How to Set Up a High Availability Pair
A single load balancer is a single point of failure. Tula supports active-passive high availability (HA) using VRRP (Virtual Router Redundancy Protocol) via keepalived and configuration synchronisation via csync2. In an HA pair, one node actively handles traffic while the standby monitors the primary and takes over automatically if it fails. Failover typically completes in under two seconds.
Prerequisites
- Two Tula appliances on the same network segment with unique management IP addresses.
- Shared VLAN -- Both nodes must be on the same broadcast domain for VRRP communication.
- Matching firmware versions for configuration compatibility.
- Available floating IP addresses -- These VIP addresses migrate between nodes during failover.
Step 1: Configure the Primary Node
- Log in to the first Tula appliance and navigate to System > Network.
- Set the Hostname (e.g.,
tula-primary), Management IP (e.g., 10.0.1.10 -- this stays with the physical node), Default Gateway, and DNS Servers.
- Click Save and apply.
Step 2: Configure the Secondary Node
- Log in to the second appliance and navigate to System > Network.
- Set a different Hostname (e.g.,
tula-secondary) and Management IP (e.g., 10.0.1.11). Use the same gateway and DNS.
- Click Save and apply.
Step 3: Enable Cluster Mode on the Primary
- On the primary node, navigate to Cluster > Configuration.
- Click Enable Cluster.
- Configure the cluster settings:
- Cluster Name: A name for this HA pair (e.g.,
production-cluster).
- This Node Role: Select Primary.
- Peer Address: Enter the management IP of the secondary node (
10.0.1.11).
- Sync Interface: Select the network interface used for inter-node communication. This should be the management network interface.

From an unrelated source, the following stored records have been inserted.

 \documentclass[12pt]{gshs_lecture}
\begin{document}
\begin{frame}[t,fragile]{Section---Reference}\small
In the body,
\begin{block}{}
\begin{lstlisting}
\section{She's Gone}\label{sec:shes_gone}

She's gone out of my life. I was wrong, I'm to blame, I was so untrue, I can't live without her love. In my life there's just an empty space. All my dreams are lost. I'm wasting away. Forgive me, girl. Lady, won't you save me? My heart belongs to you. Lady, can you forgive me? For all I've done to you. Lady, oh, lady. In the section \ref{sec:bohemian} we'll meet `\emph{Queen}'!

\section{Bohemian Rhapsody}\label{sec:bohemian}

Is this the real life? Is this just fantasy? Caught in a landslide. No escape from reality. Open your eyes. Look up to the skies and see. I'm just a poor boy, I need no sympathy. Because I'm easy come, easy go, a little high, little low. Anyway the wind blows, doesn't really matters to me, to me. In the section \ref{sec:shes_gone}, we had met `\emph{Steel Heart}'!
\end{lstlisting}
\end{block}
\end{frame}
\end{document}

- Authentication Key: Set a shared secret for VRRP authentication. Both nodes must use the same key.
- Click Save.
Step 4: Join the Secondary to the Cluster
- On the secondary node, navigate to Cluster > Configuration.
- Click Join Cluster.
- Configure:
- This Node Role: Select Secondary.
- Peer Address: Enter the management IP of the primary node (
10.0.1.10).
- Authentication Key: Enter the same shared secret configured on the primary.
- Click Save.
- The secondary will initiate a configuration sync from the primary. Wait for the sync to complete -- the status indicator will change to Synchronised.
Step 5: Configure Floating IPs (VRRP)
Floating IPs are the addresses clients connect to. They migrate automatically to the standby during failover.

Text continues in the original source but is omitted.